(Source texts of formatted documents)
────────────────────

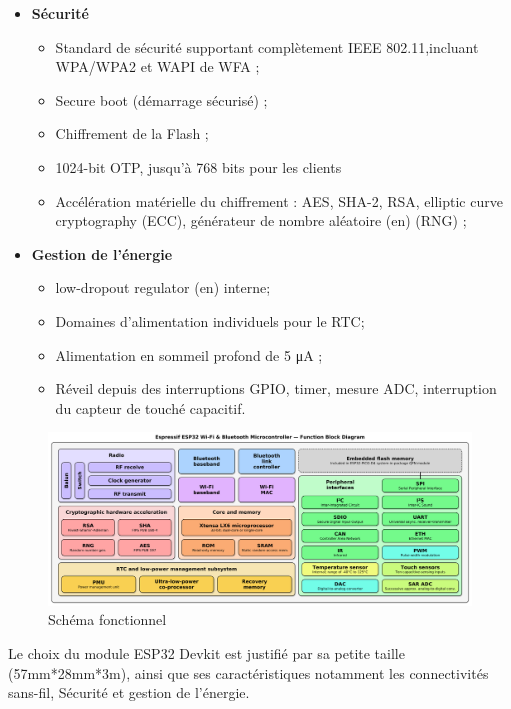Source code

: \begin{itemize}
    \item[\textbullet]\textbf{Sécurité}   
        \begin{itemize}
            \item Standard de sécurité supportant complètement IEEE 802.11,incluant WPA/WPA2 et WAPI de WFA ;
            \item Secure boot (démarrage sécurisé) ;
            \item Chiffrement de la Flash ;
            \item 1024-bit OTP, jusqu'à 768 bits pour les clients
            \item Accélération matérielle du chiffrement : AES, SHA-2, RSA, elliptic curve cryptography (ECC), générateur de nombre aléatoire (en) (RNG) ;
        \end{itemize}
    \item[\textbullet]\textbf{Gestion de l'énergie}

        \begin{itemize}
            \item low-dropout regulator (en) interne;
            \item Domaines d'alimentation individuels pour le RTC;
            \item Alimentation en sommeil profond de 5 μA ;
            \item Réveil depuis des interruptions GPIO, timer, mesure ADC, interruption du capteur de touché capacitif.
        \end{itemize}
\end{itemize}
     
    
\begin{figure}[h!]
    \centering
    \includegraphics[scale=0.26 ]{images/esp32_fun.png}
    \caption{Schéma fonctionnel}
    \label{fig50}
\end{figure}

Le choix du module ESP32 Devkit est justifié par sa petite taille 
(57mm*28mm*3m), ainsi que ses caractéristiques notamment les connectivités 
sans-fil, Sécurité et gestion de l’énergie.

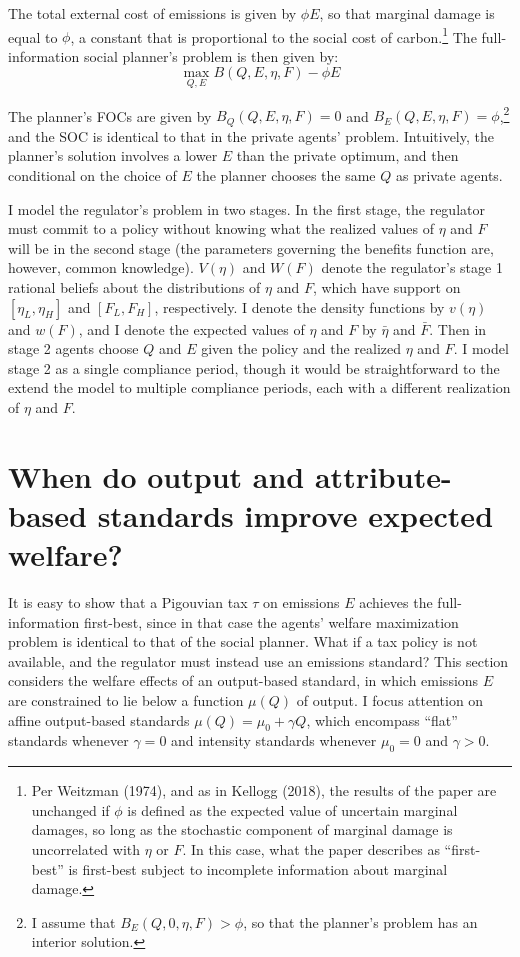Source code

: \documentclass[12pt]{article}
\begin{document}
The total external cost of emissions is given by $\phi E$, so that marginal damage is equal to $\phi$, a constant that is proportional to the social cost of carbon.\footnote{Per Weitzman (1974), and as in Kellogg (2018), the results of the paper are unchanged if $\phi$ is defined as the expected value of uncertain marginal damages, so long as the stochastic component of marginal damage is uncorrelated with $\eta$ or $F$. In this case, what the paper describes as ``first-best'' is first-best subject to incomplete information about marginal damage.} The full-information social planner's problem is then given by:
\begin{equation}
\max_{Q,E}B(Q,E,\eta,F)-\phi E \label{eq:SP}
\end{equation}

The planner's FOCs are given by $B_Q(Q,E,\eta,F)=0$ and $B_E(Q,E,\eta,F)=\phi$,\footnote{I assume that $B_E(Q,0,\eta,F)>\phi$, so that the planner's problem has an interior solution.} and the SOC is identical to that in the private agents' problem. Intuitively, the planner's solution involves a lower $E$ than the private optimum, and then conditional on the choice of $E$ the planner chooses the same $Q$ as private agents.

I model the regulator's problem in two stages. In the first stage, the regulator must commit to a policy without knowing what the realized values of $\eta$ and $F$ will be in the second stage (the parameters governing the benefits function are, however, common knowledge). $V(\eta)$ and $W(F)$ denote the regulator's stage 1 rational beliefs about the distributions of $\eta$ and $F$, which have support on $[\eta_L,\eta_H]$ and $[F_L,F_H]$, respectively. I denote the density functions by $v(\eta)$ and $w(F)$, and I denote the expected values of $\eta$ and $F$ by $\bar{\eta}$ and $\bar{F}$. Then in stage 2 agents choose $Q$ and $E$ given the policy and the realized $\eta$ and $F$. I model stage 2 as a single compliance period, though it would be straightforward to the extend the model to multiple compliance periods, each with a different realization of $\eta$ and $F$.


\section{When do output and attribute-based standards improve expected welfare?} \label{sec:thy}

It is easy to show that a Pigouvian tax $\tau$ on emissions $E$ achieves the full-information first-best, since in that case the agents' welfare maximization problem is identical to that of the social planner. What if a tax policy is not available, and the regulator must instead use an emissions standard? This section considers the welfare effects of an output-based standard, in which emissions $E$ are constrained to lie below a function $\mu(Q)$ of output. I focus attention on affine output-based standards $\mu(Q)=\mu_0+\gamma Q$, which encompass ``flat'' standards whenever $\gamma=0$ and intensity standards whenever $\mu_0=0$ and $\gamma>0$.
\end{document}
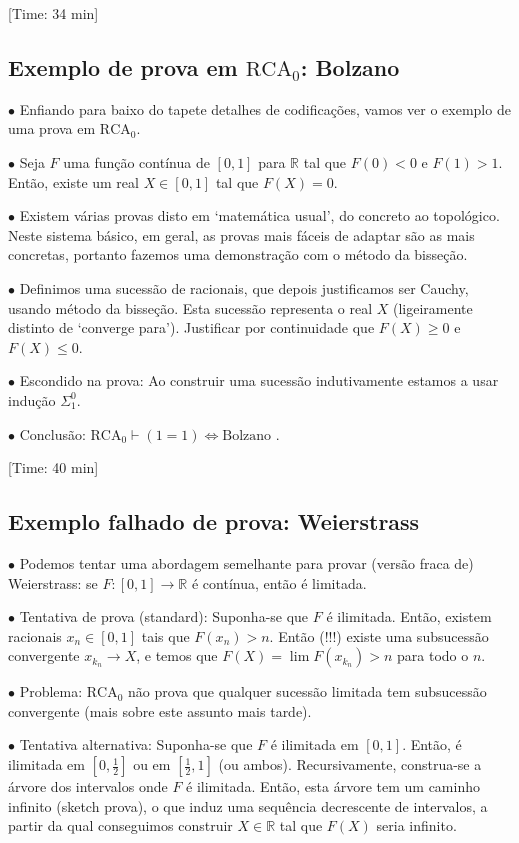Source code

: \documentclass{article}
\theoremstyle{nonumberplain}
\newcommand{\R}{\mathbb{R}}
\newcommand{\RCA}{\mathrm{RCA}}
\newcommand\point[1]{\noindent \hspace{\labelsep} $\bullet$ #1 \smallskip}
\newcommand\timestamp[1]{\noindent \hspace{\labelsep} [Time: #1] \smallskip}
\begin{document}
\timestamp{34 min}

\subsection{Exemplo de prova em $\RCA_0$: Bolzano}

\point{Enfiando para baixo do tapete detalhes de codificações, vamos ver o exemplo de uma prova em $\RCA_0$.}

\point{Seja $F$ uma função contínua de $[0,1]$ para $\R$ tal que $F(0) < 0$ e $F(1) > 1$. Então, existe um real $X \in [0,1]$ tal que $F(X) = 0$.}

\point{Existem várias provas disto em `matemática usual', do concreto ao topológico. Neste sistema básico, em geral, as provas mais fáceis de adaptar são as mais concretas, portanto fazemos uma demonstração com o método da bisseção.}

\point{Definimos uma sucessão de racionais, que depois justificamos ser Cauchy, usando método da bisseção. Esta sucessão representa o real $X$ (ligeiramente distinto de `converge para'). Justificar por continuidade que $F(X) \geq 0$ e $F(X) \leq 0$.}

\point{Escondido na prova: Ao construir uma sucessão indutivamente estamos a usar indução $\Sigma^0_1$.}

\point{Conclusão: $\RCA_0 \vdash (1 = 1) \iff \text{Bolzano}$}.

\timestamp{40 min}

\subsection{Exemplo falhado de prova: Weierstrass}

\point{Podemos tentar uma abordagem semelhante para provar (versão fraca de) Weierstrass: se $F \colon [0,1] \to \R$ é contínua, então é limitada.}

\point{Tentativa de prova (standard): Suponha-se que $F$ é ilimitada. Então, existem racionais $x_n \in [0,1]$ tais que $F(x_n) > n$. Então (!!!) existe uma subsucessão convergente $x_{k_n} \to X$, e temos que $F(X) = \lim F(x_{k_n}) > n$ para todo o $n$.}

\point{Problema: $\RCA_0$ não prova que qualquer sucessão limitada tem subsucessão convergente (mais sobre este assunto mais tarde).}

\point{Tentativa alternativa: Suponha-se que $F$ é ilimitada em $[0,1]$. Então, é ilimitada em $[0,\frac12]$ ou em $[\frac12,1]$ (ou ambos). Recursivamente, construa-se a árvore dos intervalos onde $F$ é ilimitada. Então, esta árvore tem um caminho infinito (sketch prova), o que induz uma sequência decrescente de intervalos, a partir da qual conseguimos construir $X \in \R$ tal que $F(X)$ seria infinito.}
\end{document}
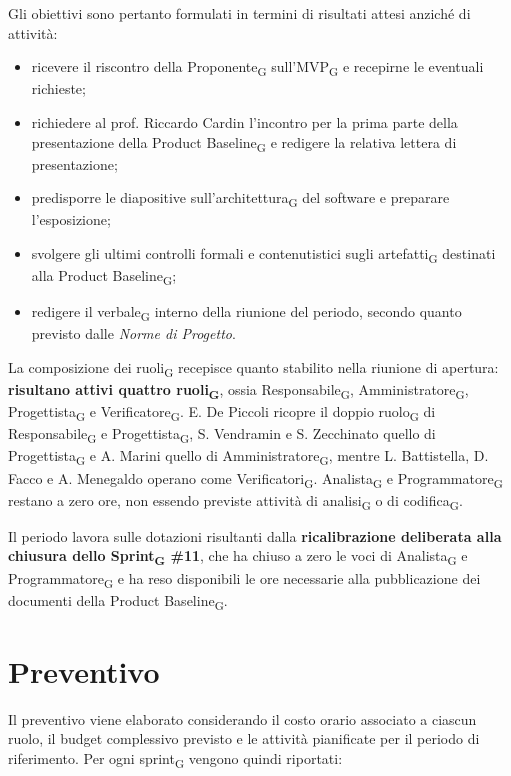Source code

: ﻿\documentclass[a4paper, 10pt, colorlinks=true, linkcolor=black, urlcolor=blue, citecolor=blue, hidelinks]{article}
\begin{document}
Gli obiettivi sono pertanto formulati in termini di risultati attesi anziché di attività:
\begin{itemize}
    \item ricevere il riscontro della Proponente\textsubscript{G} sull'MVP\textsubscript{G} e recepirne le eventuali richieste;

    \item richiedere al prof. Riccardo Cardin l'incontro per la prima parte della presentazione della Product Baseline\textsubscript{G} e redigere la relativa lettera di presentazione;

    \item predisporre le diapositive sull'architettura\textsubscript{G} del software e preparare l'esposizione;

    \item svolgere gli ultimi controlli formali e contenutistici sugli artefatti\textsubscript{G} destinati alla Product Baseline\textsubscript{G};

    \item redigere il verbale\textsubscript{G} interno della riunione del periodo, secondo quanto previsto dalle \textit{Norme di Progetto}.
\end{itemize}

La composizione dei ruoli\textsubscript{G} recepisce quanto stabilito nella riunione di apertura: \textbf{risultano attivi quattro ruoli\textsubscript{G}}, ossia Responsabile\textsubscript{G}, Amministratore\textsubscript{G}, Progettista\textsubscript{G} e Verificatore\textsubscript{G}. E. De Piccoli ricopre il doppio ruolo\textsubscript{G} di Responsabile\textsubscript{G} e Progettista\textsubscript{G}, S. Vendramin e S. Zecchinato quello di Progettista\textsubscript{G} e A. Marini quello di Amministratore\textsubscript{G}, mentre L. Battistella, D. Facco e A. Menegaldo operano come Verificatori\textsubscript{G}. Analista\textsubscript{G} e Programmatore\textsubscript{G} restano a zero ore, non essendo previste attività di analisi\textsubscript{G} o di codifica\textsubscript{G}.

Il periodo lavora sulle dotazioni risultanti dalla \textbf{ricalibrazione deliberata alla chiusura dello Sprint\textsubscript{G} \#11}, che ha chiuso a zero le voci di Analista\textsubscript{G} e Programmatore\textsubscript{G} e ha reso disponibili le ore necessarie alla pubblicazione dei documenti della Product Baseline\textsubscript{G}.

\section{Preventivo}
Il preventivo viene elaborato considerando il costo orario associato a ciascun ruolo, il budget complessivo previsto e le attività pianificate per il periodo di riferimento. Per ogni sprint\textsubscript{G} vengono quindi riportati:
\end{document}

────────────────────

*HOW TO COMPLETE THIS TASK*. Print exactly the lines above from the one with "regulator (en) interne;" to the one with "(57mm*28mm*3m), ainsi que", including both.

*RESULT FOR THIS EXERCISE*.
            \item low-dropout regulator (en) interne;
            \item Domaines d'alimentation individuels pour le RTC;
            \item Alimentation en sommeil profond de 5 μA ;
            \item Réveil depuis des interruptions GPIO, timer, mesure ADC, interruption du capteur de touché capacitif.
        \end{itemize}
\end{itemize}
     
    
\begin{figure}[h!]
    \centering
    \includegraphics[scale=0.26 ]{images/esp32_fun.png}
    \caption{Schéma fonctionnel}
    \label{fig50}
\end{figure}

Le choix du module ESP32 Devkit est justifié par sa petite taille 
(57mm*28mm*3m), ainsi que ses caractéristiques notamment les connectivités 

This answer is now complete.